BEGIN Working data

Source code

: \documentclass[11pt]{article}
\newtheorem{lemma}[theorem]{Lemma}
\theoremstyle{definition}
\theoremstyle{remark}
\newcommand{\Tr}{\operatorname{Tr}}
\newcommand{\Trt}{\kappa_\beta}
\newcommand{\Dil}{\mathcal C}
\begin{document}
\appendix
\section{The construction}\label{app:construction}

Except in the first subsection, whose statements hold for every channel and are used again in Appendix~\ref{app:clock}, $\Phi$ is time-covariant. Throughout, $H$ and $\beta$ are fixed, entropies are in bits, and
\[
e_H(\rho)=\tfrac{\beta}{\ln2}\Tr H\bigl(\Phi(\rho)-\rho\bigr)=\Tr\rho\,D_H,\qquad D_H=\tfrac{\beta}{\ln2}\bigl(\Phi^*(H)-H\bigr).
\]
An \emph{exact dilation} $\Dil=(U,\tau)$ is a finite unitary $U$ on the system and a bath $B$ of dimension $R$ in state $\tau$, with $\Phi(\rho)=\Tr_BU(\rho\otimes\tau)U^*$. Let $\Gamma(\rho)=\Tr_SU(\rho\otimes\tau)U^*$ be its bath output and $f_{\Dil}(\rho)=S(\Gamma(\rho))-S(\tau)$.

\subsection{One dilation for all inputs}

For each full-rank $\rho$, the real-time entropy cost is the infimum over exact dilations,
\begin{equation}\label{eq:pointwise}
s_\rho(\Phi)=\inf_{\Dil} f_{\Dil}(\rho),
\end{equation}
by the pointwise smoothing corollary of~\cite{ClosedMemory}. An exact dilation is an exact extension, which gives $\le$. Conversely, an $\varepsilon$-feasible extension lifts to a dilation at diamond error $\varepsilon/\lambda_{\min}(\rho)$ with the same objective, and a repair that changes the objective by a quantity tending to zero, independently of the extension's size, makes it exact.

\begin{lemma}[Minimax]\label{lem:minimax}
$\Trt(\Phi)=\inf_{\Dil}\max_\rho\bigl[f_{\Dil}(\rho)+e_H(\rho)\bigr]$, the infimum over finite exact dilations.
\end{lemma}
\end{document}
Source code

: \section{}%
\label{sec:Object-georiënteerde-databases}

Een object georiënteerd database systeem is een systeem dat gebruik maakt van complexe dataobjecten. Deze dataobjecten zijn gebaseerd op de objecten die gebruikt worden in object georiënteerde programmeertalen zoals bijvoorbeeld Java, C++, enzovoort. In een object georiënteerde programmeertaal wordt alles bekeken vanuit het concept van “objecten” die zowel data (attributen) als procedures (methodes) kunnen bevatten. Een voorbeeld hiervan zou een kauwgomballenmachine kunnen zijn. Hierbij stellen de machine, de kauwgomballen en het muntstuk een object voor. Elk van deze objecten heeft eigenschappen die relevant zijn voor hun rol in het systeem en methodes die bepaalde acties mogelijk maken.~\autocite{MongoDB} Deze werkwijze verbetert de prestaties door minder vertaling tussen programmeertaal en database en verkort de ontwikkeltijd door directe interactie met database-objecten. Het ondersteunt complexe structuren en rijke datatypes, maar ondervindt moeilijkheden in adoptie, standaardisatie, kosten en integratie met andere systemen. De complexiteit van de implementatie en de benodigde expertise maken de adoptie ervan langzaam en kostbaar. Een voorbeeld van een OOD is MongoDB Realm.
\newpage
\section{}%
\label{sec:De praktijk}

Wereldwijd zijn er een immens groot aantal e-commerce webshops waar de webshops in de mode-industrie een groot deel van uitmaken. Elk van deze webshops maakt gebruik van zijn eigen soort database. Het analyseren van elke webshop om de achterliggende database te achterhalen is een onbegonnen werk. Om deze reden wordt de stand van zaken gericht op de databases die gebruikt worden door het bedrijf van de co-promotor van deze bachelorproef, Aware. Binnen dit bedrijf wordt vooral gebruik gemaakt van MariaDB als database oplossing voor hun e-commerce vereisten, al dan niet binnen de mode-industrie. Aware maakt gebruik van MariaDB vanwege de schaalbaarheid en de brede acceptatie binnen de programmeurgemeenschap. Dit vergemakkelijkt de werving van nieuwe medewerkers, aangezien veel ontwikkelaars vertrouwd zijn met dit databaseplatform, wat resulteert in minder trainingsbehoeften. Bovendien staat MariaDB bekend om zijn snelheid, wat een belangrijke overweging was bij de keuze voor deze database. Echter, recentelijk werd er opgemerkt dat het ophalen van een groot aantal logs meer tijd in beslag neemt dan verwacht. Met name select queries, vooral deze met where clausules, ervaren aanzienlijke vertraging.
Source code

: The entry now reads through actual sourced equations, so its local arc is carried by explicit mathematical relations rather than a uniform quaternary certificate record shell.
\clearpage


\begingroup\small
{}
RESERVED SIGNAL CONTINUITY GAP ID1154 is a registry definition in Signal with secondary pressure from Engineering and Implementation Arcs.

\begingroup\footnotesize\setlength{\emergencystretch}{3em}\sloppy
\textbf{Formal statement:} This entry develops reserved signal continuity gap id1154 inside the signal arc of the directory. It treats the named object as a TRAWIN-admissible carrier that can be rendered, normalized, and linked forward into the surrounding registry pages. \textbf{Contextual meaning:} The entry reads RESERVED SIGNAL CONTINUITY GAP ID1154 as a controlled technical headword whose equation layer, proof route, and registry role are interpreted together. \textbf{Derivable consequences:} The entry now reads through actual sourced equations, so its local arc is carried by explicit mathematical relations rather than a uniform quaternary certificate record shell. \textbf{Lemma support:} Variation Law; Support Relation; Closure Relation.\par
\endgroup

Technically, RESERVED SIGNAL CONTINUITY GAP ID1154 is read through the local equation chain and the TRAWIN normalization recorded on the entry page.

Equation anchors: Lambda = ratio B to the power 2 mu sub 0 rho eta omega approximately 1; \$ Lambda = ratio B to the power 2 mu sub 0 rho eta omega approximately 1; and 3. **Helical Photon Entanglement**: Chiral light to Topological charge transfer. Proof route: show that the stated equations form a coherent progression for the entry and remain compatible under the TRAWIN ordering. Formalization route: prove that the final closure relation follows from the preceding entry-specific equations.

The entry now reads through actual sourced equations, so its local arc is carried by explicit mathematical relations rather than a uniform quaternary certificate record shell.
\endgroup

END Working data
BEGIN Working data

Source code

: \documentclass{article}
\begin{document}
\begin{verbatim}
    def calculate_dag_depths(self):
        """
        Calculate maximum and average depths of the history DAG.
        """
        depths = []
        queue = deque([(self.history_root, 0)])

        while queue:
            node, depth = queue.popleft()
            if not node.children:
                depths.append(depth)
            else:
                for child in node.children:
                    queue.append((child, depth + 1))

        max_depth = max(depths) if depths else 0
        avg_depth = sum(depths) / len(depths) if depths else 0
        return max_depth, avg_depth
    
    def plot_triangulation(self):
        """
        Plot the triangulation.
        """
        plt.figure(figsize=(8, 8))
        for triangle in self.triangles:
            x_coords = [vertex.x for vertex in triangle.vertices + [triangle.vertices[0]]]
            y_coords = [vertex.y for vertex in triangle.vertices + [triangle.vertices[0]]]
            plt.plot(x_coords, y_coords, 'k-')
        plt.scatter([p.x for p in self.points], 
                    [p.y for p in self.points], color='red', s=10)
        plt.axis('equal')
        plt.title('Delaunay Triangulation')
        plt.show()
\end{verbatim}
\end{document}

END Working data
BEGIN Working data

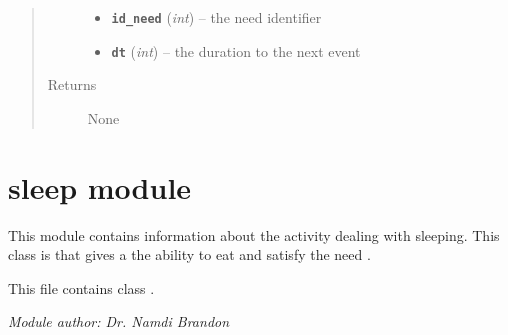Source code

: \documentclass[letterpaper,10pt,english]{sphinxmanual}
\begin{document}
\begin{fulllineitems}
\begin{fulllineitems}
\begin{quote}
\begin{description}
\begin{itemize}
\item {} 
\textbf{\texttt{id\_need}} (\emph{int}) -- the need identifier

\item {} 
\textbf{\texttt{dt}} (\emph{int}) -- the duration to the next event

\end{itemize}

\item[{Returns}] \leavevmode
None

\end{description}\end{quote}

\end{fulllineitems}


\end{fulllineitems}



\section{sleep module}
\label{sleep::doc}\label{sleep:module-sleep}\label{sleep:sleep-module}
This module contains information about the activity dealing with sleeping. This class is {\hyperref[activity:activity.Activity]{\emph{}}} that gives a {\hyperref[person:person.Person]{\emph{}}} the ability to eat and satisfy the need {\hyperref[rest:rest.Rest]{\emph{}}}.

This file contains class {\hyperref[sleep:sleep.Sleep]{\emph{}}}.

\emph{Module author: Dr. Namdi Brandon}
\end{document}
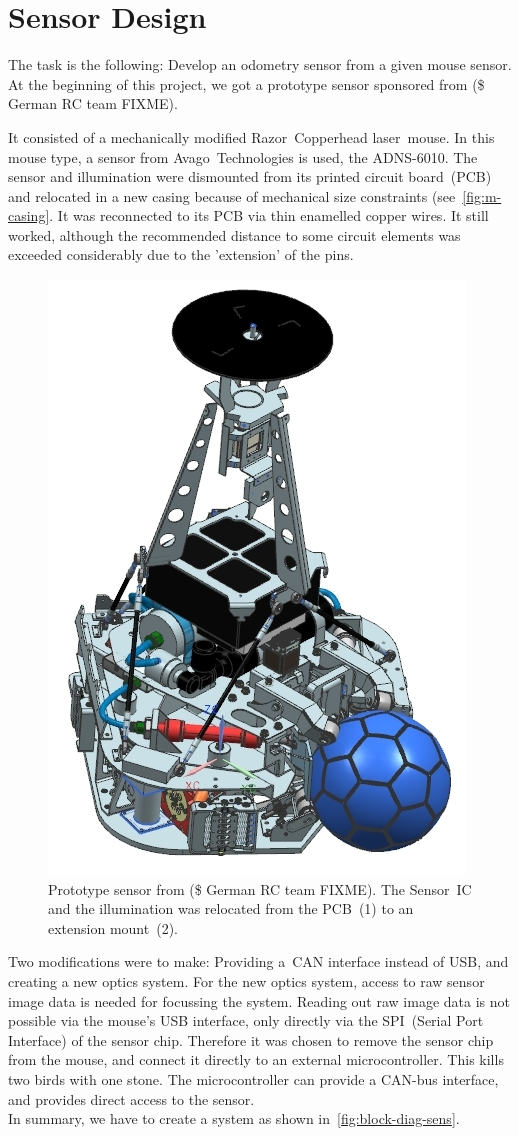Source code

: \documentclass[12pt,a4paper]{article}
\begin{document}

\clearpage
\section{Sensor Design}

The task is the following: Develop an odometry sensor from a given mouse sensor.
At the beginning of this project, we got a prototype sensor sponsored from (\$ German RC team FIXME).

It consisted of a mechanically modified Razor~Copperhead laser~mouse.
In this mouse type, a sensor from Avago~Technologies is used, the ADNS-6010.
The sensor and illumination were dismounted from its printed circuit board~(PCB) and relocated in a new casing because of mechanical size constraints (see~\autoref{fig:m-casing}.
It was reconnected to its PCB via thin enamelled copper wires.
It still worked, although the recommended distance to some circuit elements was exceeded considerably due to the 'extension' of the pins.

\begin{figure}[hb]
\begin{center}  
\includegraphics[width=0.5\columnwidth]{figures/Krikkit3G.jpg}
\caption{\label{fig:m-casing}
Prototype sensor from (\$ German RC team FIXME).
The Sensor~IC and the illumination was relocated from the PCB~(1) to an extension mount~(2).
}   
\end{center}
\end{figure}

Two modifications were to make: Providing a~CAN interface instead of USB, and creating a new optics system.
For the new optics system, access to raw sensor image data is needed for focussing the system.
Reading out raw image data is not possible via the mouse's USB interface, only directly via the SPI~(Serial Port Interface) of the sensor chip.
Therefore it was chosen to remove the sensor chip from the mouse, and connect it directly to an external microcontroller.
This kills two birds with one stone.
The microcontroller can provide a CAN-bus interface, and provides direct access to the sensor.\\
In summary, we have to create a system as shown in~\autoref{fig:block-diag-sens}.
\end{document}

END Working data

▸ Activity: Given the entries above, transcribe exactly the lines from the one holding "This module contains" through the one holding "In this mouse"; pictures do not belong in the transcription.

▸ Exercise answer:
This module contains information about the activity dealing with sleeping. This class is {\hyperref[activity:activity.Activity]{\emph{}}} that gives a {\hyperref[person:person.Person]{\emph{}}} the ability to eat and satisfy the need {\hyperref[rest:rest.Rest]{\emph{}}}.

This file contains class {\hyperref[sleep:sleep.Sleep]{\emph{}}}.

\emph{Module author: Dr. Namdi Brandon}
\end{document}
Source code

: \documentclass[12pt,a4paper]{article}
\begin{document}

\clearpage
\section{Sensor Design}

The task is the following: Develop an odometry sensor from a given mouse sensor.
At the beginning of this project, we got a prototype sensor sponsored from (\$ German RC team FIXME).

It consisted of a mechanically modified Razor~Copperhead laser~mouse.
In this mouse type, a sensor from Avago~Technologies is used, the ADNS-6010.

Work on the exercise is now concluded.